さらに注意が必要なこととして、この資格外活動許可は「『留学』という本来の在留活動があってこその、許可」だという点です。つまり、Bさんが既に大学や専門学校を卒業していたり、あるいは退学・除籍になっていたりする場合、たとえ在留カードの期限が残っていても、学校に通ってない場合には、就労はできないということになります。この場合は、卒業・退学した学生をアルバイトとして雇用することは、時間に関わらず不法就労となります。

企業としての回避策

この落とし穴を避けるために、企業は以下の3つの対策を徹底する必要があります。

① 採用時に「資格外活動許可」と「在学状況」を確認する

採用時には在留カード裏面の「資格外活動許可欄」のスタンプを確認するのに加え、必ず学生証の提示を求め、現在も在学中であることを確認しましょう。「卒業後もまだ在留期限が残っているから」という理由で雇用を継続するのは絶対にNGです。

② 自社でのシフト管理を徹底する

勤怠管理システムなどを活用し、自社での勤務時間が法定の上限時間を超えないよう、厳密に管理することは雇用主の基本的な責任です。

③ 他のアルバイトの有無を確認・申告してもらう

掛け持ちによるオーバーワークのリスクを防ぐため、採用時に「他にアルバイトをしていますか?」と必ず確認しましょう。さらに、「もし他のアルバイトを始める、またはシフトが増える場合は、合計時間が週28時間を超えないよう、必ず事前に会社に申告してください」というルールを設け、本人に署名をもらうなどの対策が不可欠です。

【ケーススタディ②】転職者の「ビザ更新忘れ」と「未手続き」

事例紹介:「ビザは大丈夫」を信じた転職者の落とし穴

B社は、他社で実績のあるITエンジニア、Dさんの中途採用を決定。面接でビザの有無を尋ねると、Dさんから「はい、“就労ビザ”はあります」と自信のある返事がありました。

採用担当者はその一言で安心し、在留カードの具体的な「種類」や「有効期限」まで詳しく確認することなく雇用契約を締結。Dさんはすぐに入社し、プロジェクトで活躍し始めました。しかし、この「確認不足」が、後に深刻な事態を招くことになります。

何が問題か?(法的解説)

「就労ビザはあります」という一言の裏には、企業を不法就労のリスクに晒す、主に2つの問題が潜んでいる可能性があります。

1. 在留期間更新の必要があった

Dさんの言葉通り在留資格は持っていましたが、実はB社が入社手続きをした時点で、在留カードの期限が残り数日しかありませんでした。

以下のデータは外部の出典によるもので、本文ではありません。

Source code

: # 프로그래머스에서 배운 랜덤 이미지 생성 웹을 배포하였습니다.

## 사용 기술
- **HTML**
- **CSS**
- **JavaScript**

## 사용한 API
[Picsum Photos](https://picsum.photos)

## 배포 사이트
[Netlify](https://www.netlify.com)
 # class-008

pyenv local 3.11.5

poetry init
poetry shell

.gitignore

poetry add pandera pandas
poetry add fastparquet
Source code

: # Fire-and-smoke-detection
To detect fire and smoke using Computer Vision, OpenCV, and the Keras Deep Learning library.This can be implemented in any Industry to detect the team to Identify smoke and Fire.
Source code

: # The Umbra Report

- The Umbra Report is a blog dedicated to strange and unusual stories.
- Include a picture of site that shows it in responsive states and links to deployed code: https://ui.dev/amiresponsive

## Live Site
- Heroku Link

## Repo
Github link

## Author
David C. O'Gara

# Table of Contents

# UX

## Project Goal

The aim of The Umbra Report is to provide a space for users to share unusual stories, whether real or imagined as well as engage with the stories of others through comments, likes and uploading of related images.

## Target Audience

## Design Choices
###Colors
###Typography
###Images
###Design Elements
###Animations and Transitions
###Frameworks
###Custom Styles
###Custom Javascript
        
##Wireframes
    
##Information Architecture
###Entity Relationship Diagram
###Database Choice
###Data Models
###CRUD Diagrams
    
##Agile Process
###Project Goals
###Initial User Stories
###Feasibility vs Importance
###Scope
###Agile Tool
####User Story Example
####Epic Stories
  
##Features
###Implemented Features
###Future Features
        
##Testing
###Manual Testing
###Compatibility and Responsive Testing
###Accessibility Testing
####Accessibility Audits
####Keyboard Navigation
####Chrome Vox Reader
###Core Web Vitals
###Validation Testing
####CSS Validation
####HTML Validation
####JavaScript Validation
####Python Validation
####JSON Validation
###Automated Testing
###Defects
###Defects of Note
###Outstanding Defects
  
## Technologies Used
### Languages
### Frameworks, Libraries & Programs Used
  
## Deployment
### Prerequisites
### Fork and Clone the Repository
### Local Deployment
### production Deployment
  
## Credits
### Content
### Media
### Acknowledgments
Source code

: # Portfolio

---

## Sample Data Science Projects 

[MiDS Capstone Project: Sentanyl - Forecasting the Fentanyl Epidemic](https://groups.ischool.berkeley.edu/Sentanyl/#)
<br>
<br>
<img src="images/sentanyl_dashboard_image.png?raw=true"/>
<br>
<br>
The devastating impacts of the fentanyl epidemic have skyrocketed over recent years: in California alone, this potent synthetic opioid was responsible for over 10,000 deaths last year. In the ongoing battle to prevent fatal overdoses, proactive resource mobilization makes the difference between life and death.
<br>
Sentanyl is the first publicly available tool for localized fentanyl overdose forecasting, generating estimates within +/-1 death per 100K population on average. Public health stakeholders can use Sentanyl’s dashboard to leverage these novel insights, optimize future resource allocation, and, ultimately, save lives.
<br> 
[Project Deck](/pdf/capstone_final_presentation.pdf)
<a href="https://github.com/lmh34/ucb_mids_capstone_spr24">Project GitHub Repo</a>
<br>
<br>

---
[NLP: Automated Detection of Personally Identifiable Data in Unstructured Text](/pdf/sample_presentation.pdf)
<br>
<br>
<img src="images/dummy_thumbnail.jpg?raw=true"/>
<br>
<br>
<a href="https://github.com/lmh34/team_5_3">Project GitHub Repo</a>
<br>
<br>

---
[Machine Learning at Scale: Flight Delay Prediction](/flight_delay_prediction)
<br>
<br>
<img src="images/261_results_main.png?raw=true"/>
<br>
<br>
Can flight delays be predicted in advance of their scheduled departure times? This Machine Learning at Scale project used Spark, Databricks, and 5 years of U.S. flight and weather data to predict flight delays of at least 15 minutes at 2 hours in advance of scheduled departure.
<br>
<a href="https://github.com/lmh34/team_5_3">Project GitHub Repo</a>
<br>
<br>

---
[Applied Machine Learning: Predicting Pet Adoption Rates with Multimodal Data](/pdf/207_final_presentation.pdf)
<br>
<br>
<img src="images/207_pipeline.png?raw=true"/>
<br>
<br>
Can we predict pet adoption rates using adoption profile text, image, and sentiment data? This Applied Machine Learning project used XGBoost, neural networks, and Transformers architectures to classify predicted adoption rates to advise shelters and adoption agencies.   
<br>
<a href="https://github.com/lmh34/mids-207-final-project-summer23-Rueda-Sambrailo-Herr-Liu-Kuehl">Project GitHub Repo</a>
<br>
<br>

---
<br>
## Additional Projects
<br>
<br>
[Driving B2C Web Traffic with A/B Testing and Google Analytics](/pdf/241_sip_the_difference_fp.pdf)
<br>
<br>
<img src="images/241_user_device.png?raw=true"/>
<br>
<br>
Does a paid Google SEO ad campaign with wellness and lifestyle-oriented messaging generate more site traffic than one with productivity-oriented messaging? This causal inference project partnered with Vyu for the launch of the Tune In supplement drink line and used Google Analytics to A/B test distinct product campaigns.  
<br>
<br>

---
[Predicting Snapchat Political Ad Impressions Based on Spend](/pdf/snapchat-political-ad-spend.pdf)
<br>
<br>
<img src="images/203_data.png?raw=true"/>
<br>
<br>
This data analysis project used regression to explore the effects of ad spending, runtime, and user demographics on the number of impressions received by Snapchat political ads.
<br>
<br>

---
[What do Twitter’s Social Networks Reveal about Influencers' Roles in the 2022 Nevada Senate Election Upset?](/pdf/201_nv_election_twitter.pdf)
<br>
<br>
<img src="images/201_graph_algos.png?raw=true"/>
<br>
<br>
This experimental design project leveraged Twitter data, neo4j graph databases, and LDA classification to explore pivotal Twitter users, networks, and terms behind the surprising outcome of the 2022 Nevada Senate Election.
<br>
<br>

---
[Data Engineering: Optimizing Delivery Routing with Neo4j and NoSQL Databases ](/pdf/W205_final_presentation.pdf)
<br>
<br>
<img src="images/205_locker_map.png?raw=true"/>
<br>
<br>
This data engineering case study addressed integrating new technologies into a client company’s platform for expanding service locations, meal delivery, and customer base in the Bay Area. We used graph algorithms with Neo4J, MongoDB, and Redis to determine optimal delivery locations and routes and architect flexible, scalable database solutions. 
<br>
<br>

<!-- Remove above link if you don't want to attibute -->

Dさんが単純に更新手続きを失念していたとしても、在留期間が切れた後で雇用を継続すれば、Dさんはオーバーステイ(不法残留)、B社は不法就労助長罪に問われます。

2. 「転職時に変更申請が必要なビザ(在留資格)」だった

あるいは、Dさんが持っていた在留資格は、前職の企業を指定して許可された「高度専門職1号」でした。この場合、たとえ在留期限が十分に残っていても、B社へ転職する際には事前に「在留資格変更許可申請」を行い、B社で働くための新たな在留資格を得る必要がありました。この手続きを怠ってB社で働くことも、許可された範囲外の活動となり、不法就労と見なされてしまうのです。
指定書で就業先が指定される在留資格は、代表的なものに「高度専門職」の他に「特定活動46号」、「特定技能」などがあります。

企業としての回避策

この致命的なミスを防ぐ方法は一つしかありません。候内定者の「ビザはあります」という言葉を鵜呑みにせず、内定後、入社手続きの際に必ず在留カードの「原本」を目視で確認することです。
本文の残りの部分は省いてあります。